> _Assignment_: Nothing but the records themselves, exactly as written and free of pictures, should appear in your response.

──────────────────────────────

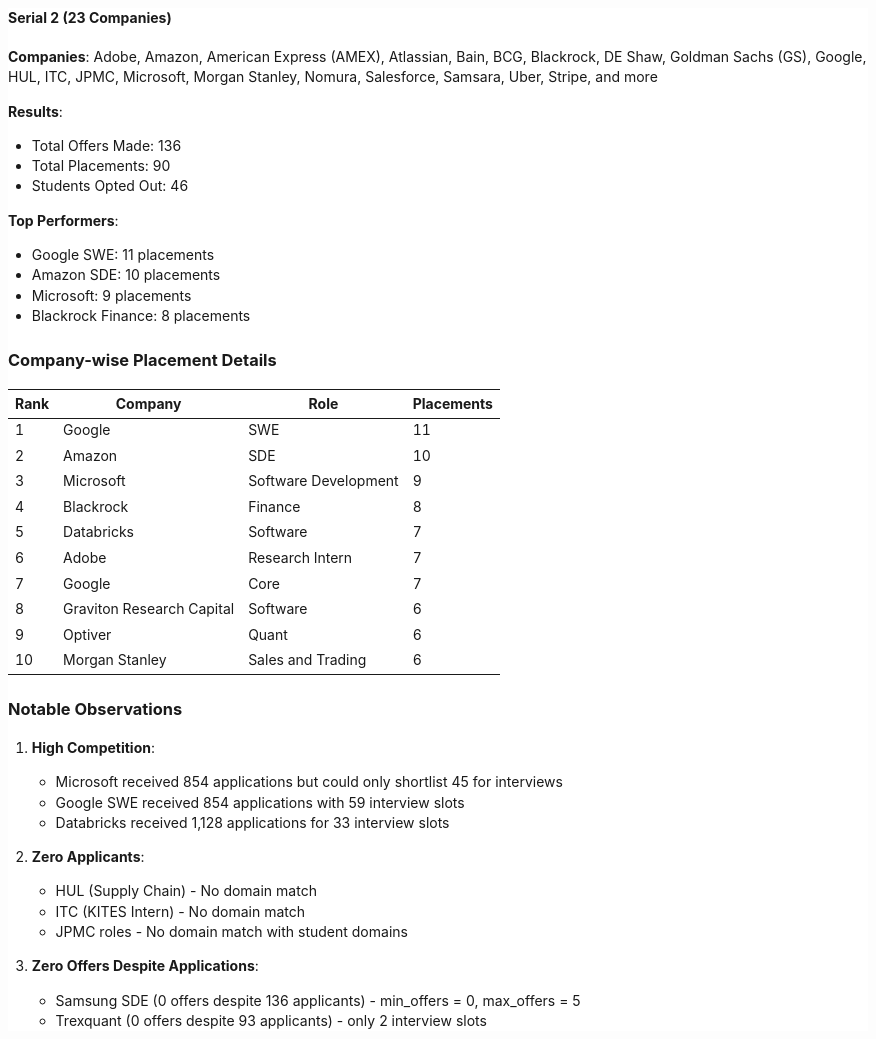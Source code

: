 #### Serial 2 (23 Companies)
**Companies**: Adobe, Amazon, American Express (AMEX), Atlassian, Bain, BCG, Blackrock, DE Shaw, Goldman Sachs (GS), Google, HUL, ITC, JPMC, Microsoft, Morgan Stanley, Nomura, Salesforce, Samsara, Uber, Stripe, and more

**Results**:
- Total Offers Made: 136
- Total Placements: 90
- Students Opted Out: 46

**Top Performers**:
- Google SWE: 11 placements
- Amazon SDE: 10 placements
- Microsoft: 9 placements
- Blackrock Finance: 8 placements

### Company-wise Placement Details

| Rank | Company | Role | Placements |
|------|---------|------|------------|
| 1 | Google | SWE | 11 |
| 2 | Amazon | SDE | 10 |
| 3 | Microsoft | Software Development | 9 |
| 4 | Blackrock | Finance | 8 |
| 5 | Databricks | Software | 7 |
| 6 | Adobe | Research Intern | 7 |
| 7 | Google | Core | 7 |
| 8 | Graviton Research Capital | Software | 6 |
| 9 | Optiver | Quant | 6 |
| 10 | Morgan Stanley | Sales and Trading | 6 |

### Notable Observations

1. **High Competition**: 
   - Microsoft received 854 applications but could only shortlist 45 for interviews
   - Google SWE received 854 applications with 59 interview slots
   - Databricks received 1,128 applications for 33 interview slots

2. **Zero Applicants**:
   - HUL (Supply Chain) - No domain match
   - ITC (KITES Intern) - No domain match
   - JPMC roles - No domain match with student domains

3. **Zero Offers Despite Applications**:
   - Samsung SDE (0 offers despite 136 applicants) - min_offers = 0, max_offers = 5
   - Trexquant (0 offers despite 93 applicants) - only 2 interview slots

──────────────────────────────

> _Exercise answer_:
Source code

: #### Serial 2 (23 Companies)
**Companies**: Adobe, Amazon, American Express (AMEX), Atlassian, Bain, BCG, Blackrock, DE Shaw, Goldman Sachs (GS), Google, HUL, ITC, JPMC, Microsoft, Morgan Stanley, Nomura, Salesforce, Samsara, Uber, Stripe, and more

**Results**:
- Total Offers Made: 136
- Total Placements: 90
- Students Opted Out: 46

**Top Performers**:
- Google SWE: 11 placements
- Amazon SDE: 10 placements
- Microsoft: 9 placements
- Blackrock Finance: 8 placements

### Company-wise Placement Details

| Rank | Company | Role | Placements |
|------|---------|------|------------|
| 1 | Google | SWE | 11 |
| 2 | Amazon | SDE | 10 |
| 3 | Microsoft | Software Development | 9 |
| 4 | Blackrock | Finance | 8 |
| 5 | Databricks | Software | 7 |
| 6 | Adobe | Research Intern | 7 |
| 7 | Google | Core | 7 |
| 8 | Graviton Research Capital | Software | 6 |
| 9 | Optiver | Quant | 6 |
| 10 | Morgan Stanley | Sales and Trading | 6 |

### Notable Observations

1. **High Competition**: 
   - Microsoft received 854 applications but could only shortlist 45 for interviews
   - Google SWE received 854 applications with 59 interview slots
   - Databricks received 1,128 applications for 33 interview slots

2. **Zero Applicants**:
   - HUL (Supply Chain) - No domain match
   - ITC (KITES Intern) - No domain match
   - JPMC roles - No domain match with student domains

3. **Zero Offers Despite Applications**:
   - Samsung SDE (0 offers despite 136 applicants) - min_offers = 0, max_offers = 5
   - Trexquant (0 offers despite 93 applicants) - only 2 interview slots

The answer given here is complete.